How can I use unqualified names? (Possibly hard or impossible?)
Original problem: a pack of options that may contain a great many simple
numerical and bitset options (defined by external API), and that should be (1)
extensible for at least two levels, like class derivation, (2) easy to define,
(3) easily constructible specifying only those options of interest, defaulting
on the rest, (4) clean notation for accessing options, with compile time
checking, and (5) if possible as efficient as possible access of options.
My silly idea: represent option names as types, and support creation notation like
Options() << x(42) << alpha(3.14)
where 'x' and 'alpha' and other option names are type names. This allows compile
time access of options via notation like 'options::x.member' or e.g.
'options.member<x>', with efficiency as for ordinary member access. Defining a
set of options is reasonably simple, given a little template-based support.
Problem: long qualified option names are impractical and unreadable, but short
good names like 'x' can easily conflict with client code. Especially where that
client code cretating an Options instance is a constructor initializer list a
'using namespace...' isn't practical (as far as I can see, but I may be wrong).
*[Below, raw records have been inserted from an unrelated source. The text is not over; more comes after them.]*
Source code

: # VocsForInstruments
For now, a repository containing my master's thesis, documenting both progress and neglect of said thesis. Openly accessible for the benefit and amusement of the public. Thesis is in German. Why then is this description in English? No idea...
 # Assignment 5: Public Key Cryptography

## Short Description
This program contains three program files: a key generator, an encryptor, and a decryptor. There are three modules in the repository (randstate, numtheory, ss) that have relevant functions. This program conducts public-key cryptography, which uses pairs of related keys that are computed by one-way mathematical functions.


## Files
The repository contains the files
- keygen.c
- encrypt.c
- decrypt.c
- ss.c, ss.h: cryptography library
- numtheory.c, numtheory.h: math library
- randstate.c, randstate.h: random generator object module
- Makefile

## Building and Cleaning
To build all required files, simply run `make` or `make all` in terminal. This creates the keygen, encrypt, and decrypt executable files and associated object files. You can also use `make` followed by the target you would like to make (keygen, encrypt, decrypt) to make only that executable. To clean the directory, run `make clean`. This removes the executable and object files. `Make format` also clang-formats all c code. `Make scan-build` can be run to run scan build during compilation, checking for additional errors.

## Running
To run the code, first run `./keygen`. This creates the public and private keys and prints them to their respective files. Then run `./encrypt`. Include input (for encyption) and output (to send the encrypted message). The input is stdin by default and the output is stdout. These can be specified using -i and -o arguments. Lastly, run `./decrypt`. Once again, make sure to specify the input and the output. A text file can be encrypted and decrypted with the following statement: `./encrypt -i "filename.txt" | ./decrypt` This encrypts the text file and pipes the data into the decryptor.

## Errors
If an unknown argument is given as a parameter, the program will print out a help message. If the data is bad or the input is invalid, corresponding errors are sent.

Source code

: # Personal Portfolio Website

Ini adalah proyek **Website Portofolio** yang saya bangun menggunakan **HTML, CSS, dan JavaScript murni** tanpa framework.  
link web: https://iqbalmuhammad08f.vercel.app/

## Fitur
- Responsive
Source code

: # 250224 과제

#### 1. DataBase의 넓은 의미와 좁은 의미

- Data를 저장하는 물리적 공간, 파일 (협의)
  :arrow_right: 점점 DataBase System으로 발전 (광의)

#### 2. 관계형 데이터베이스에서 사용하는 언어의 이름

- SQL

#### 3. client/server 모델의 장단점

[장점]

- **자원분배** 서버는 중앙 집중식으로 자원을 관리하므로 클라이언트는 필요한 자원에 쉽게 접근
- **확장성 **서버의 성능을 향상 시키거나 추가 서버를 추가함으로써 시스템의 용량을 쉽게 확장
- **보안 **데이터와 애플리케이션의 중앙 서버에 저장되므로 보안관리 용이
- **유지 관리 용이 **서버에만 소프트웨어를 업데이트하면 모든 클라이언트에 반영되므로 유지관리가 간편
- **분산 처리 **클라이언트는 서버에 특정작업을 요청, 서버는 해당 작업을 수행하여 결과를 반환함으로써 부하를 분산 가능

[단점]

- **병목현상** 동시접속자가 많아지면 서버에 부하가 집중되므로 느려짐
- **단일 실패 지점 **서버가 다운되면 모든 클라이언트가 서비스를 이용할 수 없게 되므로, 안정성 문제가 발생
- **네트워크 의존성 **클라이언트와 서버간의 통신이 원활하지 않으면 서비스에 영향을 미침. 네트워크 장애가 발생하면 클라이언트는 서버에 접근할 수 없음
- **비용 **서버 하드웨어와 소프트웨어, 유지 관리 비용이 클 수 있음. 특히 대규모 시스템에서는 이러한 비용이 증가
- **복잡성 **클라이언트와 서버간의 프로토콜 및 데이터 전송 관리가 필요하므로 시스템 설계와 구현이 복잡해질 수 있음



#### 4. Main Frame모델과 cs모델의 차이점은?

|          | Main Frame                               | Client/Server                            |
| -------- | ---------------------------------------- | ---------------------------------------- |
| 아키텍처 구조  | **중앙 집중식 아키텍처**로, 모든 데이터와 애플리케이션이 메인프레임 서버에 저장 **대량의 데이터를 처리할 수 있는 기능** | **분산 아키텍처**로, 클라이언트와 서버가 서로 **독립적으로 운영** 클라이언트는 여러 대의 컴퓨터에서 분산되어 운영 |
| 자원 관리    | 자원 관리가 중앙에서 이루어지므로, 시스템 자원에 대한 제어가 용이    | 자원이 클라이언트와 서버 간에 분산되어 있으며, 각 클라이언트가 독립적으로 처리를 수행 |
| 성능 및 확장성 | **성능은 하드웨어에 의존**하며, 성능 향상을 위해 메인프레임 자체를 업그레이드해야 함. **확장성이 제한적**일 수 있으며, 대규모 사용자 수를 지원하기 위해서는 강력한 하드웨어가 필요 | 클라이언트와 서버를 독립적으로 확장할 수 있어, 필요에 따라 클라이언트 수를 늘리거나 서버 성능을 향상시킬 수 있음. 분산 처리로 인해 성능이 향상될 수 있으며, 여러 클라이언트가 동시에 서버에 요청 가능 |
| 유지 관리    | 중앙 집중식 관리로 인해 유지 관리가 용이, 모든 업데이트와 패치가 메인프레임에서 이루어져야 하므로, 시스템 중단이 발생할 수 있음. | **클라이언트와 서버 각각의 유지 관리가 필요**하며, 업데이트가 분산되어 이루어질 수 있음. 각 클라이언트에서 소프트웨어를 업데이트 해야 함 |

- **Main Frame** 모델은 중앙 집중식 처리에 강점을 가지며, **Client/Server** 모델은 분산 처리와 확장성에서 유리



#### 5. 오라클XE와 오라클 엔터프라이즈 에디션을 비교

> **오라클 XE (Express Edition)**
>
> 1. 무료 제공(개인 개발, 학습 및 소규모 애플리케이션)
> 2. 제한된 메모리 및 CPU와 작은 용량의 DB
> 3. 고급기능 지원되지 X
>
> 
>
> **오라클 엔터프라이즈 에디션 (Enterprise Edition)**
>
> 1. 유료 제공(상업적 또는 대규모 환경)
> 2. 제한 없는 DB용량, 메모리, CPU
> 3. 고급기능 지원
I started thinking in terms of ADL and such, but no dice: my brain cannot come
up with good solution, even now after having slept on it!
Any help appreciated.
Test-of-concept-code, although perhaps best ignored since it constitutes the box
that I'm unable to break out of (I'm not using typelists cause this is just
testing, and also because that would possibly complicate usage):
<code>
template< typename OptionValues >
class Options_: public OptionValues
{
public:
template< typename OptionType >
Options_& operator<<( OptionType const& option )
{
//STATIC_ASSERT( IS_DERIVED_AND_BASE( Options_, OptionType ) );
static_cast<OptionType&>(*this) = option;
return *this;
}
template< typename OptionType >
OptionType const& as() const
{
//STATIC_ASSERT( IS_DERIVED_AND_BASE( Options_, OptionType ) );
return static_cast<OptionType const&>( *this );
}
};
template< typename T, typename Unique >
struct OptionsMember_
{
T member;
OptionsMember_(): member() {}
OptionsMember_( T const& aValue ): member( aValue ) {}
operator T& () { return member; }
operator T const& () const { return member; }
};
struct Nix {};
template<
class T,
class U = Nix,
class V = Nix,
class W = Nix,
class X = Nix,
class Y = Nix,
class Z = Nix
>
struct WithMembers_;
template< class T, class U, class V, class W, class X, class Y, class Z >
struct WithMembers_: T, U, V, W, X, Y, Z {};
template< class T, class U, class V, class W, class X, class Y >
struct WithMembers_<T, U, V, W, X, Y>: T, U, V, W, X, Y {};
template< class T, class U, class V, class W, class X >
struct WithMembers_<T, U, V, W, X>: T, U, V, W, X {};
template< class T, class U, class V, class W >
struct WithMembers_<T, U, V, W>: T, U, V, W {};
template< class T, class U, class V >
struct WithMembers_<T, U, V>: T, U, V {};
template< class T, class U >
struct WithMembers_<T, U>: T, U {};
template< class T >
struct WithMembers_<T>: T {};
//------------------------ Usage:
#include <iostream>
typedef OptionsMember_<double, struct UniqueTypeFor_x> x;
typedef OptionsMember_<double, struct UniqueTypeFor_y> y;
typedef Options_< WithMembers_<x, y> > XYOptions;
void foo( XYOptions const& options )
{
using namespace std;
cout << options.x::member << endl;
cout << options.y::member << endl;
}
typedef OptionsMember_<double, struct UniqueTypeFor_z> z;
typedef Options_< WithMembers_<XYOptions, z> > XYZOptions;
void foo( XYZOptions const& options )
{
using namespace std;
foo( options.as<XYOptions>() );
cout << std::endl;
cout << options.x::member << endl;
cout << options.y::member << endl;
cout << options.z::member << endl;
}
int main()
{
foo( XYZOptions() << x(3.14) << z(42) );
}
</code>
Cheers & TIA for any help,
- Alf